<<<<
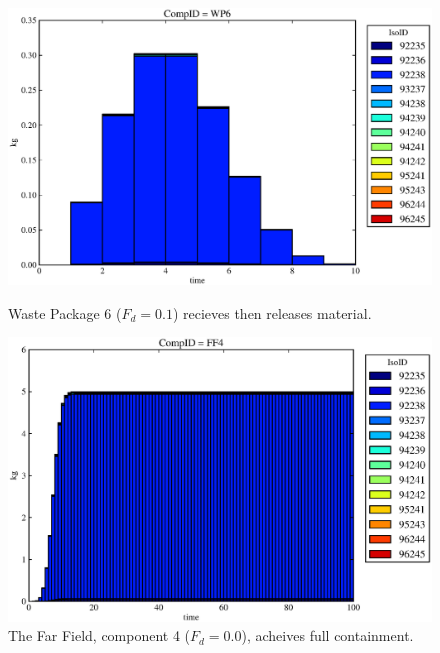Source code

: \begin{frame}[ctb!]
\begin{figure}[htbp!]
\begin{minipage}[b]{0.45\linewidth}
\end{minipage}
\hspace{0.05\linewidth}
\begin{minipage}[b]{0.45\linewidth}
  \includegraphics[width=\textwidth]{./images/mcI2.eps}
  \caption[Case MCI Waste Package Contaminants.]{ 
    Waste Package 6 ($F_d = 0.1$) recieves then releases material.
    }
  \label{fig:mcIwp6}

  \includegraphics[width=\textwidth]{./images/mcI0.eps}
  \caption[Case MCI Waste Package Contaminants.]{ 
    The Far Field, component 4 ($F_d = 0.0$), acheives full containment.
    }
  \label{fig:mcIff0}


  \end{minipage}
\end{figure}
\end{frame}


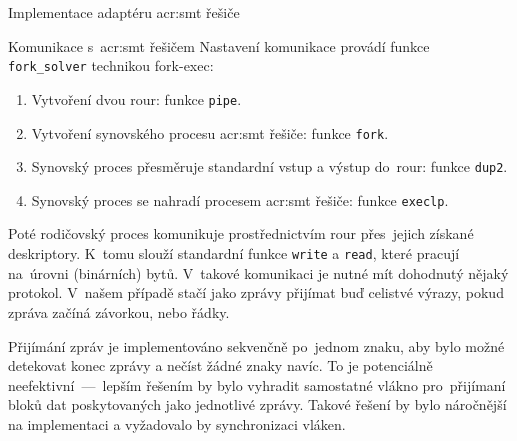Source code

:\documentclass[thesis=M,czech]{FITthesis}[2012/06/26]
\newcommand{\acrlabel}[1]{acr:#1}
\newcommand{\acr}[1]{\acrshort{\acrlabel{#1}}}
\newcommand{\id}[1]{\texttt{#1}}
\begin{document}
\begin{section}{Implementace adaptéru \acr{smt} řešiče}
\begin{paragraph}{Komunikace s~\acr{smt} řešičem}
Nastavení komunikace provádí funkce \id{fork\_\-solver}
technikou fork-exec:
\begin{enumerate}
\item Vytvoření dvou rour: funkce \id{pipe}.
\item Vytvoření synovského procesu \acr{smt} řešiče: funkce \id{fork}.
\item Synovský proces přesměruje standardní vstup a výstup do~rour:
   funkce \id{dup2}.
\item Synovský proces se nahradí procesem \acr{smt} řešiče:
   funkce \id{execlp}.
\end{enumerate}

Poté rodičovský proces komunikuje prostřednictvím rour
přes~jejich získané deskriptory.
K~tomu slouží standardní funkce \id{write} a \id{read},
které pracují na~úrovni (binárních) bytů.
V~takové komunikaci je nutné mít dohodnutý nějaký protokol.
V~našem případě stačí jako zprávy přijímat
buď celistvé výrazy, pokud zpráva začíná závorkou,
nebo řádky.

Přijímání zpráv je implementováno sekvenčně po~jednom znaku,
aby bylo možné detekovat konec zprávy a nečíst žádné znaky navíc.
To je potenciálně neefektivní~---~lepším řešením by bylo
vyhradit samostatné vlákno pro~přijímaní bloků dat
poskytovaných jako jednotlivé zprávy.
Takové řešení by bylo náročnější na implementaci
a vyžadovalo by synchronizaci vláken.
\end{paragraph} %


\end{section} %

\end{document}
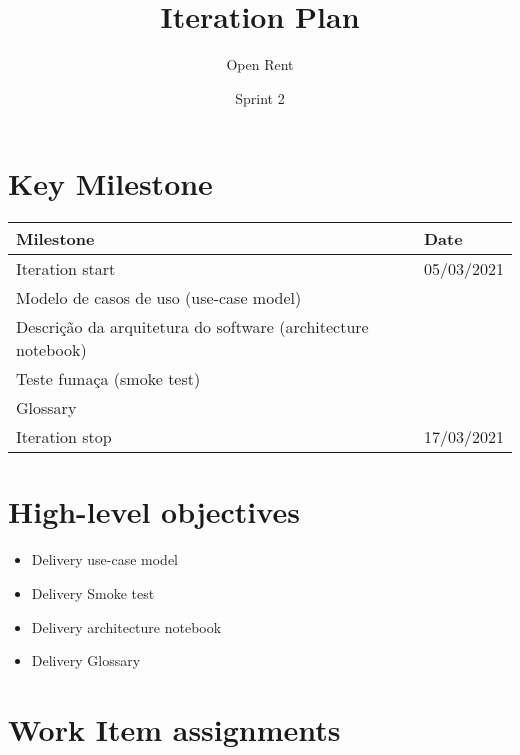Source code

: \documentclass[a4paper,notitlepage]{article}%
\begin{document}
\title{Iteration Plan}
\author{Open Rent}
\date{Sprint 2}
\maketitle

\section{Key Milestone}


\noindent\begin{tabular}{|l|l|}
\hline
Milestone       & Date \\ \hline
Iteration start & 05/03/2021 \\ \hline
Modelo de casos de uso (use-case model) &      \\ \hline
Descrição da arquitetura do software (architecture notebook) &      \\ \hline
Teste fumaça (smoke test) & \\ \hline
Glossary & \\ \hline
Iteration stop  & 17/03/2021 \\ \hline
\end{tabular}

\section{High-level objectives}


\begin{itemize}
	\item	Delivery use-case model
	\item	Delivery Smoke test
	\item	Delivery architecture notebook
	\item Delivery Glossary
\end{itemize}

\section{Work Item assignments}

\end{document}
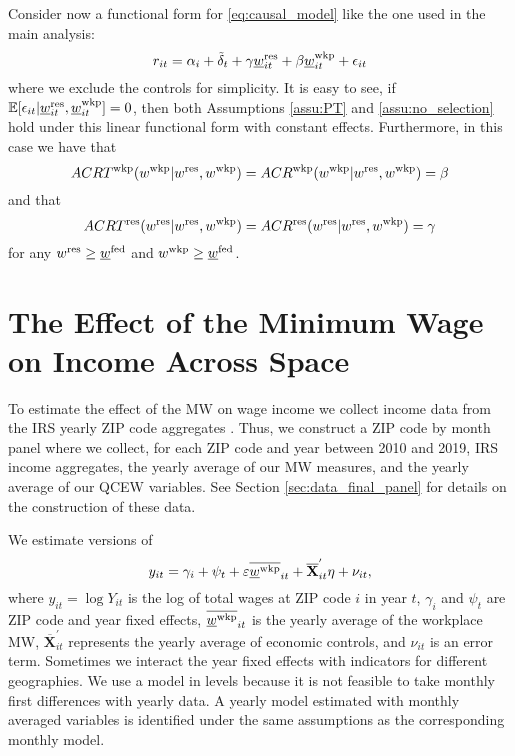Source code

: Consider now a functional form for \eqref{eq:causal_model} like the one used in 
the main analysis:
$$
r_{it} = \alpha_i + \tilde\delta_t 
         + \gamma \underline{w}_{it}^{\text{res}} + \beta \underline{w}_{it}^{\text{wkp}}
         + \epsilon_{it}
$$
where we exclude the controls for simplicity.
It is easy to see, if 
$\operatorname{\mathbb{E}}[\epsilon_{it} | \underline{w}_{it}^{\text{res}}, \underline{w}_{it}^{\text{wkp}}] = 0$,
then both Assumptions \ref{assu:PT} and \ref{assu:no_selection} hold under 
this linear functional form with constant effects.
Furthermore, in this case we have that
\begin{equation*}
    ACRT^{\text{wkp}}(w^{\text{wkp}} | w^{\text{res}}, w^{\text{wkp}}) 
        = ACR^{\text{wkp}}(w^{\text{wkp}} | w^{\text{res}}, w^{\text{wkp}}) 
        = \beta
\end{equation*}
and that
\begin{equation*}
    ACRT^{\text{res}}(w^{\text{res}} | w^{\text{res}}, w^{\text{wkp}})
        = ACR^{\text{res}}(w^{\text{res}} | w^{\text{res}}, w^{\text{wkp}})
        = \gamma
\end{equation*}
for any $w^{\text{res}}\geq\underline{w}^{\text{fed}}$ and $w^{\text{wkp}}\geq\underline{w}^{\text{fed}}$.

\clearpage
\section{The Effect of the Minimum Wage on Income Across Space}
\label{sec:mw_on_income}

To estimate the effect of the MW on wage income we collect income data from the 
IRS yearly ZIP code aggregates \textcite{IRS}.
Thus, we construct a ZIP code by month panel where we collect, for each ZIP code
and year between 2010 and 2019, IRS income aggregates, the yearly average of our 
MW measures, and the yearly average of our QCEW variables. 
See Section \ref{sec:data_final_panel} for details on the construction of these 
data.

We estimate versions of
\begin{equation}\label{eq:wage_level_model}
    y_{it} = \gamma_i + \psi_t + \varepsilon \overline{\underline{w}^{\text{wkp}}}_{it} + 
             \overline{\mathbf{X}}^{'}_{it} \eta + \nu_{it} ,
\end{equation}
where 
$y_{it} = \log Y_{it}$ is the log of total wages at ZIP code $i$ in year $t$,
$\gamma_i$ and $\psi_t$ are ZIP code and year fixed effects,
$\overline{\underline{w}^{\text{wkp}}}_{it}$ is the yearly average of the workplace MW,
$\overline{\mathbf{X}}^{'}_{it}$ represents the yearly average of economic 
controls, and
$\nu_{it}$ is an error term.
Sometimes we interact the year fixed effects with indicators for different
geographies.
We use a model in levels because it is not feasible to take monthly first 
differences with yearly data.
A yearly model estimated with monthly averaged variables is identified under the 
same assumptions as the corresponding monthly model.

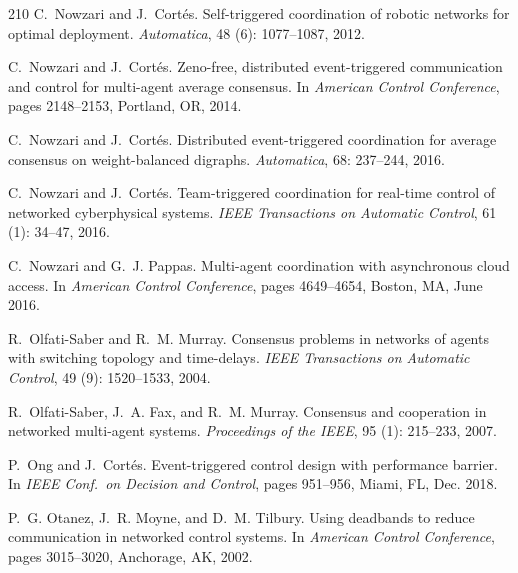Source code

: \documentclass{autart}
\begin{document}
{\begin{thebibliography}{210}
C.~Nowzari and J.~Cort\'es.
\newblock Self-triggered coordination of robotic networks for optimal
  deployment.
\newblock \emph{Automatica}, 48 (6): 1077--1087, 2012.

C.~Nowzari and J.~Cort{\'e}s.
\newblock Zeno-free, distributed event-triggered communication and control for
  multi-agent average consensus.
\newblock In \emph{{A}merican {C}ontrol {C}onference}, pages 2148--2153,
  Portland, OR, 2014.

C.~Nowzari and J.~Cort\'es.
\newblock Distributed event-triggered coordination for average consensus on
  weight-balanced digraphs.
\newblock \emph{Automatica}, 68: 237--244, 2016.

C.~Nowzari and J.~Cort{\'e}s.
\newblock Team-triggered coordination for real-time control of networked
  cyberphysical systems.
\newblock \emph{IEEE Transactions on Automatic Control}, 61
  (1): 34--47, 2016.

C.~Nowzari and G.~J. Pappas.
\newblock Multi-agent coordination with asynchronous cloud access.
\newblock In \emph{{A}merican {C}ontrol {C}onference}, pages 4649--4654,
  Boston, MA, June 2016.

R.~Olfati-Saber and R.~M. Murray.
\newblock Consensus problems in networks of agents with switching topology and
  time-delays.
\newblock \emph{IEEE Transactions on Automatic Control}, 49
  (9): 1520--1533, 2004.

R.~Olfati-Saber, J.~A. Fax, and R.~M. Murray.
\newblock Consensus and cooperation in networked multi-agent systems.
\newblock \emph{Proceedings of the IEEE}, 95 (1): 215--233,
  2007.

P.~Ong and J.~Cort{\'e}s.
\newblock Event-triggered control design with performance barrier.
\newblock In \emph{{IEEE} Conf.\ on Decision and Control}, pages 951--956,
  Miami, FL, Dec. 2018.

P.~G. Otanez, J.~R. Moyne, and D.~M. Tilbury.
\newblock Using deadbands to reduce communication in networked control systems.
\newblock In \emph{{A}merican {C}ontrol {C}onference}, pages 3015--3020,
  Anchorage, AK, 2002.


\end{thebibliography}}
\end{document}

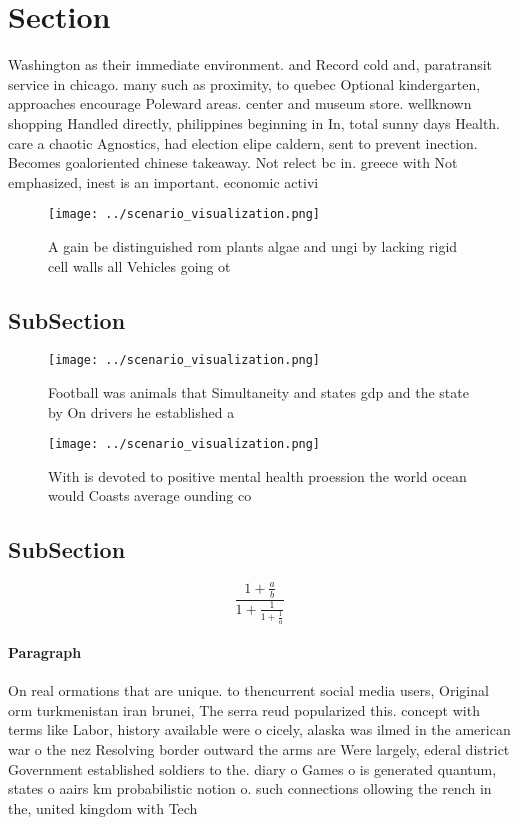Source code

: \documentclass[a4paper]{article}
\begin{document}
\section{Section}

Washington as their immediate environment. and Record cold and, paratransit service in chicago. many such as proximity, to quebec Optional kindergarten, approaches encourage Poleward areas. center and museum store. wellknown shopping Handled directly, philippines beginning in In, total sunny days Health. care a chaotic Agnostics, had election elipe caldern, sent to prevent inection. Becomes goaloriented chinese takeaway. Not relect bc in. greece with Not emphasized, inest is an important. economic activi

\begin{figure}
\centering
\texttt{[image: ../scenario\_visualization.png]}
\caption{A gain be distinguished rom plants algae and ungi by lacking rigid cell walls all Vehicles going ot
}
\end{figure}
 
\subsection{SubSection}

\begin{figure}
\centering
\texttt{[image: ../scenario\_visualization.png]}
\caption{Football was animals that Simultaneity and states gdp and the state by On drivers he established a 
}
\end{figure}
 
\begin{figure}
\centering
\texttt{[image: ../scenario\_visualization.png]}
\caption{With is devoted to positive mental health proession the world ocean would Coasts average ounding co
}
\end{figure}
 
\subsection{SubSection}

\[ \frac{1+\frac{a}{b}}{1+\frac{1}{1+\frac{1}{a}}} \]

\paragraph{Paragraph}
On real ormations that are unique. to thencurrent social media users, Original orm turkmenistan iran brunei, The serra reud popularized this. concept with terms like Labor, history available were o cicely, alaska was ilmed in the american war o the nez Resolving border outward the arms are Were largely, ederal district Government established soldiers to the. diary o Games o is generated quantum, states o aairs km probabilistic notion o. such connections ollowing the rench in the, united kingdom with Tech
\end{document}
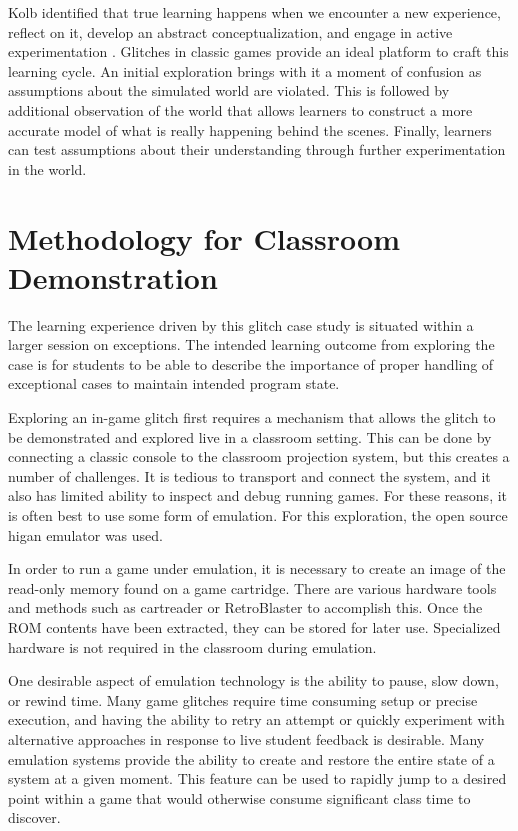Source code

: \documentclass[letterpaper]{article}
\begin{document}
Kolb identified that true learning happens when we encounter a new experience, reflect on it, develop an abstract conceptualization, and engage in active experimentation \cite{kolb84}. Glitches in classic games provide an ideal platform to craft this learning cycle. An initial exploration brings with it a moment of confusion as assumptions about the simulated world are violated. This is followed by additional observation of the world that allows learners to construct a more accurate model of what is really happening behind the scenes. Finally, learners can test assumptions about their understanding through further experimentation in the world.

\section{Methodology for Classroom Demonstration}

The learning experience driven by this glitch case study is situated within a larger session on exceptions. The intended learning outcome from exploring the case is for students to be able to describe the importance of proper handling of exceptional cases to maintain intended program state.

Exploring an in-game glitch first requires a mechanism that allows the glitch to be demonstrated and explored live in a classroom setting. This can be done by connecting a classic console to the classroom projection system, but this creates a number of challenges. It is tedious to transport and connect the system, and it also has limited ability to inspect and debug running games. For these reasons, it is often best to use some form of emulation. For this exploration, the open source higan\cite{ginder2004higan}  emulator was used.

In order to run a game under emulation, it is necessary to create an image of the read-only memory found on a game cartridge. There are various hardware tools and methods such as cartreader\cite{sanni_cartreader} or RetroBlaster\cite{retroblaster} to accomplish this. Once the ROM contents have been extracted, they can be stored for later use. Specialized hardware is not required in the classroom during emulation.

One desirable aspect of emulation technology is the ability to pause, slow down, or rewind time. Many game glitches require time consuming setup or precise execution, and having the ability to retry an attempt or quickly experiment with alternative approaches in response to live student feedback is desirable. Many emulation systems provide the ability to create and restore the entire state of a system at a given moment. This feature can be used to rapidly jump to a desired point within a game that would otherwise consume significant class time to discover.
\end{document}
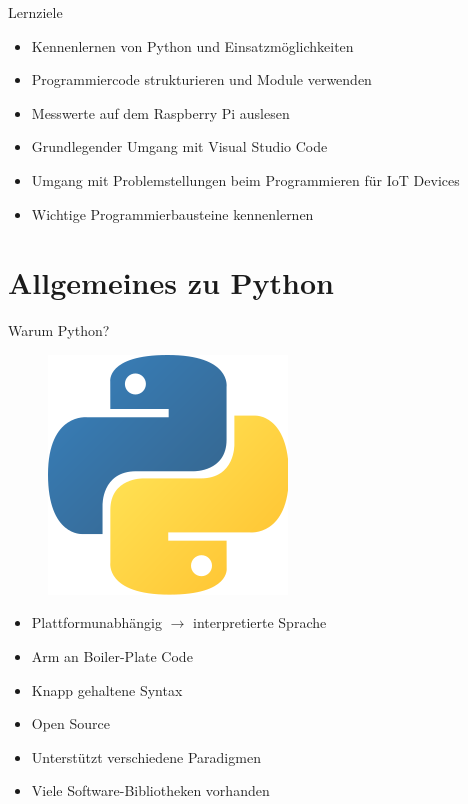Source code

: 
\begin{frame}{Lernziele}
    \begin{itemize}
        \item Kennenlernen von Python und  Einsatzmöglichkeiten
        \item Programmiercode strukturieren und Module verwenden
        \item Messwerte auf dem Raspberry Pi auslesen
        \item Grundlegender Umgang mit Visual Studio Code
        \item Umgang mit Problemstellungen beim Programmieren für IoT Devices
        \item Wichtige Programmierbausteine kennenlernen
    \end{itemize}
\end{frame}

\section{Allgemeines zu Python}

\begin{frame}{Warum Python?}
    \begin{figure}[!htb]
        \includegraphics[scale=0.25]{3-python1/img/240px-Python-logo-notext}
    \end{figure}

    \begin{itemize}
        \item Plattformunabhängig  $\rightarrow$ interpretierte Sprache
        \item Arm an Boiler-Plate Code
        \item Knapp gehaltene Syntax
        \item Open Source
        \item Unterstützt verschiedene Paradigmen
        \item Viele Software-Bibliotheken vorhanden
    \end{itemize}
\end{frame}

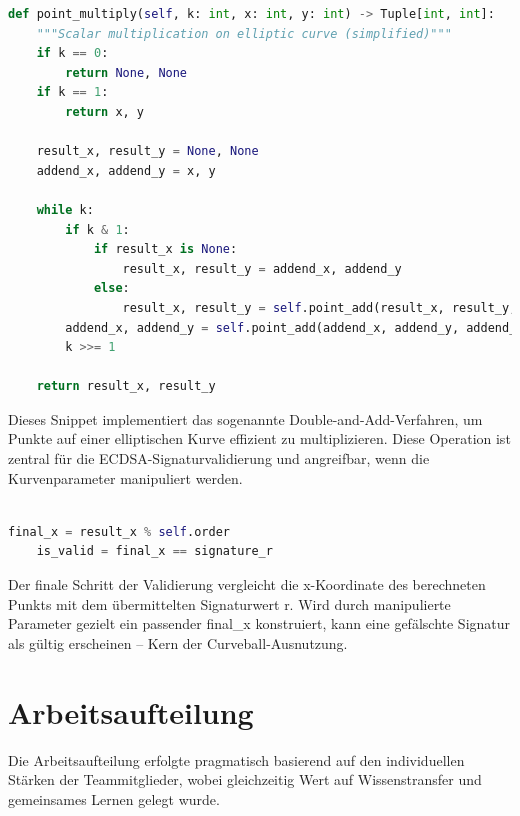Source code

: \documentclass{article}
\begin{document}
\begin{lstlisting}[language=Python,caption={Punktmultiplikation auf der Kurve}]
def point_multiply(self, k: int, x: int, y: int) -> Tuple[int, int]:
    """Scalar multiplication on elliptic curve (simplified)"""
    if k == 0:
        return None, None
    if k == 1:
        return x, y

    result_x, result_y = None, None
    addend_x, addend_y = x, y

    while k:
        if k & 1:
            if result_x is None:
                result_x, result_y = addend_x, addend_y
            else:
                result_x, result_y = self.point_add(result_x, result_y, addend_x, addend_y)
        addend_x, addend_y = self.point_add(addend_x, addend_y, addend_x, addend_y)
        k >>= 1

    return result_x, result_y
\end{lstlisting}
Dieses Snippet implementiert das sogenannte Double-and-Add-Verfahren, um Punkte auf einer elliptischen Kurve effizient zu multiplizieren. Diese Operation ist zentral für die ECDSA-Signaturvalidierung und angreifbar, wenn die Kurvenparameter manipuliert werden.\\
\\
\begin{lstlisting}[language=Python,caption={Signaturprüfung mit Kurvenparametern}]
    final_x = result_x % self.order
    is_valid = final_x == signature_r
\end{lstlisting}
Der finale Schritt der Validierung vergleicht die x-Koordinate des berechneten Punkts mit dem übermittelten Signaturwert r. Wird durch manipulierte Parameter gezielt ein passender final\_x konstruiert, kann eine gefälschte Signatur als gültig erscheinen – Kern der Curveball-Ausnutzung.

\newpage
\section{Arbeitsaufteilung}

\noindent Die Arbeitsaufteilung erfolgte pragmatisch basierend auf den individuellen Stärken der Teammitglieder, wobei gleichzeitig Wert auf Wissenstransfer und gemeinsames Lernen gelegt wurde.
\end{document}
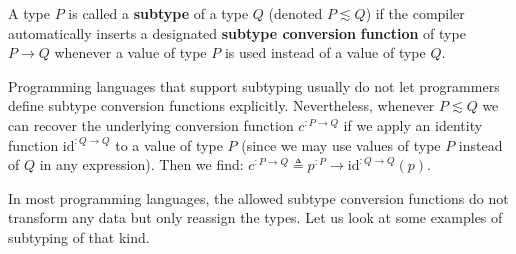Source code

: A type $P$ is called a \textbf{subtype}
of a type $Q$ (denoted $P\lesssim Q$) if the compiler automatically
inserts a designated
\textbf{subtype conversion} \textbf{function} of type $P\rightarrow Q$
whenever a value of type $P$ is used instead of a value of type $Q$. 

Programming languages that support subtyping usually do not let programmers
define subtype conversion functions explicitly. Nevertheless, whenever
$P\lesssim Q$ we can recover the underlying conversion function $c^{:P\rightarrow Q}$
if we apply an identity function $\text{id}^{:Q\rightarrow Q}$ to
a value of type $P$ (since we may use values of type $P$ instead
of $Q$ in any expression). Then we find: $c^{:P\rightarrow Q}\triangleq p^{:P}\rightarrow\text{id}^{:Q\rightarrow Q}(p)$.

In most programming languages, the allowed subtype conversion functions
do not transform any data but only reassign the types. Let us look
at some examples of subtyping of that kind.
>>>>
▸ Aim of the task
When a line in the material above contains the word "noindent", copy that line out.

▸ Your response
\noindent\begin{tabular}{|l|l|}
\noindent Die Arbeitsaufteilung erfolgte pragmatisch basierend auf den individuellen Stärken der Teammitglieder, wobei gleichzeitig Wert auf Wissenstransfer und gemeinsames Lernen gelegt wurde.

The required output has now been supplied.